Real-time Obstacle Avoidance of Hovercraft Based on Follow the Gap with Dynamic Window Approach

摘要

Considering the high-speed hovercraft navigation safety and its complicated maneuvering and control performance, it is necessary to study the real-time obstacle avoidance combined with the hovercraft dynamics performance. This paper introduced an improved Follow the Gap Method (FGM) with dynamic window approach (DWA) considering the real-time hovercraft dynamic performance to avoid obstacles. The traditional DWA is used to find an appropriate velocity, that is the vehicle selects the possible velocity in the admissible velocity space to avoid collision during a specific time interval. And then choose the most appropriate velocity by using an objective function. In addition, this method mostly applies in vehicles with first-order nonholonomic constraints such as automobile and has the problem of performance decline applying in hovercraft.
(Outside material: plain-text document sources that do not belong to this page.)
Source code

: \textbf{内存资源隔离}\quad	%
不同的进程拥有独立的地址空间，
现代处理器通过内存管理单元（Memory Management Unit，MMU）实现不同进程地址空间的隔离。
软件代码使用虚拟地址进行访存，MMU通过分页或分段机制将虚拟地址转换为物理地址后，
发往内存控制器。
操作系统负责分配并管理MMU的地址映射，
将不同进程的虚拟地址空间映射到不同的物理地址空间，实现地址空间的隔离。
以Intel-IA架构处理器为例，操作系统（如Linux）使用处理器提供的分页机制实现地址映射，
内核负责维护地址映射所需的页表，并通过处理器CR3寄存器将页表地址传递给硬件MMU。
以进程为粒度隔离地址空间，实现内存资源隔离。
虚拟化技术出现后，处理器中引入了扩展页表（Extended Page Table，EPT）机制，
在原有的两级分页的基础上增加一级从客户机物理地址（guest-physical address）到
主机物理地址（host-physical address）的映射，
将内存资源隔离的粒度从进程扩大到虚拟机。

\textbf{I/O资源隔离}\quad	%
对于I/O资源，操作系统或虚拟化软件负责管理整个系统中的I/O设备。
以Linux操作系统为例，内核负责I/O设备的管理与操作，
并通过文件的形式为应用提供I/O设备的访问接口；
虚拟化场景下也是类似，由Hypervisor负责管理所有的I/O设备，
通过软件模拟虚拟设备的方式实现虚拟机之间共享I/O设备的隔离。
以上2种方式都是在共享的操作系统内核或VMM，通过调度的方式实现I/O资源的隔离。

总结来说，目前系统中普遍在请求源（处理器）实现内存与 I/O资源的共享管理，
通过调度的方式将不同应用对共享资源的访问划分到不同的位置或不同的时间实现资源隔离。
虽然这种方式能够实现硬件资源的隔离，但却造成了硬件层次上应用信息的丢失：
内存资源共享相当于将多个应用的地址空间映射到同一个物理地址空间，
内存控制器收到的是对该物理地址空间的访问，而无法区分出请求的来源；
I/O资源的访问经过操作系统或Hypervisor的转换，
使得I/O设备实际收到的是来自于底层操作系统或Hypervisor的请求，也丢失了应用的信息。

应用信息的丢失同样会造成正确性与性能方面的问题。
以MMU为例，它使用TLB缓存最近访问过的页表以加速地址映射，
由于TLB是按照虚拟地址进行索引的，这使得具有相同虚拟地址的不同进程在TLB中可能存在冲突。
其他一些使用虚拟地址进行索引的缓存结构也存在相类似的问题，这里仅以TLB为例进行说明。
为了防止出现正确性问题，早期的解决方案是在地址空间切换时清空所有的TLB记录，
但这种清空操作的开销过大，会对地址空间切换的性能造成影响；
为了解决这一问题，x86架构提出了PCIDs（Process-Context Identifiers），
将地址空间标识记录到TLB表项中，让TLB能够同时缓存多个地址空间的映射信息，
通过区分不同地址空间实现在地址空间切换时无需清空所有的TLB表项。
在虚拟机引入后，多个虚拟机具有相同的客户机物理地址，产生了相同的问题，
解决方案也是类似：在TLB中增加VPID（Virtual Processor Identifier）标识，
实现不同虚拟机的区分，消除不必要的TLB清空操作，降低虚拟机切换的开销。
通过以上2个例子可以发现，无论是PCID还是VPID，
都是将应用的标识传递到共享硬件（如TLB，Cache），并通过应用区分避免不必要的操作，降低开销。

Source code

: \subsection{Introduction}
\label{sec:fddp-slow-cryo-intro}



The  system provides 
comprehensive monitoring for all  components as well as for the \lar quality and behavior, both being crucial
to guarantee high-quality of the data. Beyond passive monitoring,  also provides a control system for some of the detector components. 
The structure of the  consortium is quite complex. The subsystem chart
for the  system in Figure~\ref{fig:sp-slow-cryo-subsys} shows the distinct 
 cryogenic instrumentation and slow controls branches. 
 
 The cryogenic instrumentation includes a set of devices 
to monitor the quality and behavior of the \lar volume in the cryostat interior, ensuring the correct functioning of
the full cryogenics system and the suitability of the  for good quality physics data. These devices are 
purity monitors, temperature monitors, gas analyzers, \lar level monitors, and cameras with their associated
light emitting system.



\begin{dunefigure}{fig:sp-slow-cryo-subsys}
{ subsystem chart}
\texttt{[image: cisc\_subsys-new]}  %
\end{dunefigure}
For the improved DWA applied on hovercraft, the acceleration and deceleration limits are added to the algorithm and the influence of the choice of heading angle during collision avoidance process is more emphasized. In this paper, follow the gap method is used to find reference heading angle. FGM aims to find the optimal command angle by selecting maximum gap in hovercraft's view and combining the maximum gap center azimuth with goal azimuth using a heuristic and fusing function. Traditional FGM has the problem of calculating difficulties in nonholonomic constraints and ignoring the working scope of radar. The improved FGM addresses these problems by restricting rudder angle and classifying the obstacles. In this way, the collision avoidance goal is achieved by properly guiding the heading angle and leading an accessible velocity. Effectiveness of this combined algorithm as well as the parameter regulation strategy is verified on a dynamic simulative model of hovercraft.